> **DATASET ENTRIES**
┏━━
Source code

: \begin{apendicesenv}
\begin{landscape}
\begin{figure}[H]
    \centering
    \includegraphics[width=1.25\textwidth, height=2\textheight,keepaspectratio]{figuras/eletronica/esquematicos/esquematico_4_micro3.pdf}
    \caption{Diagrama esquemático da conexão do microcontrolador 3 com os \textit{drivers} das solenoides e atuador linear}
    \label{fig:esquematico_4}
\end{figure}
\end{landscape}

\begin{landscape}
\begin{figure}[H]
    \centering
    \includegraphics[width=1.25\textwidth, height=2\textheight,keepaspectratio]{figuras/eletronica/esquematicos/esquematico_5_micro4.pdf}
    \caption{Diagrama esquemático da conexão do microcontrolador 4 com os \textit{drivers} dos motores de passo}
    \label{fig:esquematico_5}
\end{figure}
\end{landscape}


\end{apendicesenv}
┗━━
┏━━
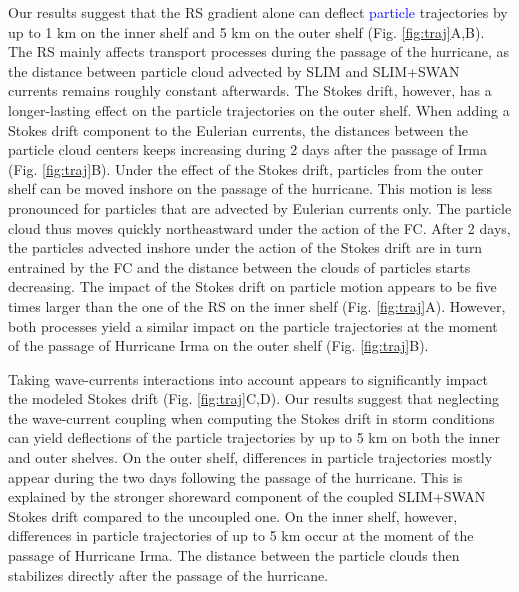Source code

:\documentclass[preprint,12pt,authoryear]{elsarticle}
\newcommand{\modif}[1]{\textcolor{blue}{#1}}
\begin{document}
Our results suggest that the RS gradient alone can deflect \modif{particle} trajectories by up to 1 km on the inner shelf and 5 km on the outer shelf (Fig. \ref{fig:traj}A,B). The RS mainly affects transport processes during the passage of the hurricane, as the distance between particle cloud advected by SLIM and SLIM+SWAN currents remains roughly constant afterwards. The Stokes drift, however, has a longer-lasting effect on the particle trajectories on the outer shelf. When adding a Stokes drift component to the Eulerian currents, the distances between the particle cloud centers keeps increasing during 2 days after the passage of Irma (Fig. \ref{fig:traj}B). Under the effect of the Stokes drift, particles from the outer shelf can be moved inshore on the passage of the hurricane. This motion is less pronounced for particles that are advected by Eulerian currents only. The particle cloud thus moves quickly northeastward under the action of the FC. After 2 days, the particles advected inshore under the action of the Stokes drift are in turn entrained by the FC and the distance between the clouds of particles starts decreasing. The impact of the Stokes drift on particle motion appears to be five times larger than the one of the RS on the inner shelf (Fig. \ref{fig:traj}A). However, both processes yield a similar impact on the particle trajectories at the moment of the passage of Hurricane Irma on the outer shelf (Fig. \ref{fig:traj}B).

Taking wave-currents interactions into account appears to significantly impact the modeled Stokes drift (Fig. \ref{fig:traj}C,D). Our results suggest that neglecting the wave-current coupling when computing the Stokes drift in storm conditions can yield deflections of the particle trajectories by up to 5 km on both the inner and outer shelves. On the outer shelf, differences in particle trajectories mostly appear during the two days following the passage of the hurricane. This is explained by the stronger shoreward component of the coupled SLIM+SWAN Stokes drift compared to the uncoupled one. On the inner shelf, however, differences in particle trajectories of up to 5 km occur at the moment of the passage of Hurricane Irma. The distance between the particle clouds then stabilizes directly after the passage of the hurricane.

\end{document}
┗━━
┏━━
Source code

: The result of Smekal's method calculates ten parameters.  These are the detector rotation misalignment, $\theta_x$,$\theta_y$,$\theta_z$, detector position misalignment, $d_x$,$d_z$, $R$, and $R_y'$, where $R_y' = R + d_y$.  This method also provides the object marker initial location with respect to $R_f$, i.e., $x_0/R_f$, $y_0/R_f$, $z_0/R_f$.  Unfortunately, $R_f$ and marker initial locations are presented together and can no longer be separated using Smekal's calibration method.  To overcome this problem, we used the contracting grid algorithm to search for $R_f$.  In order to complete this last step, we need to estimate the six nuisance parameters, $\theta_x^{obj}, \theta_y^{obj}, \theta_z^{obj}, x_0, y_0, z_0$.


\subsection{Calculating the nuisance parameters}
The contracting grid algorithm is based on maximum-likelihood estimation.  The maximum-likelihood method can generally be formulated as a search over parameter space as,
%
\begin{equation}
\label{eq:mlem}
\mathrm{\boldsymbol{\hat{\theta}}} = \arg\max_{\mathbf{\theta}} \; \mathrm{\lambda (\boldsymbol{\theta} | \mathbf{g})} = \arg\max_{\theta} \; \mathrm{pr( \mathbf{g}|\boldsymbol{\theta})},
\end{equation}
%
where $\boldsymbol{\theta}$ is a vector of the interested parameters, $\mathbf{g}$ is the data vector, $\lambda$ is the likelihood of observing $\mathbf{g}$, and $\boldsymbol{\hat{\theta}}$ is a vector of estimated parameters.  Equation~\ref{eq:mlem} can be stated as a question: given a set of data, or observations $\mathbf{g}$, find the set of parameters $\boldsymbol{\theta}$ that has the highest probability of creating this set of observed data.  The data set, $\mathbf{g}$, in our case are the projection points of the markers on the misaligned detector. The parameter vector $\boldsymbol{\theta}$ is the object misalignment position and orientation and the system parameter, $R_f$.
┗━━
> **TASK DIRECTIONS**
Go through the data above and return each line containing the string "apendicesenv".

> **SOLVED PROBLEM**
: \begin{apendicesenv}
\end{apendicesenv}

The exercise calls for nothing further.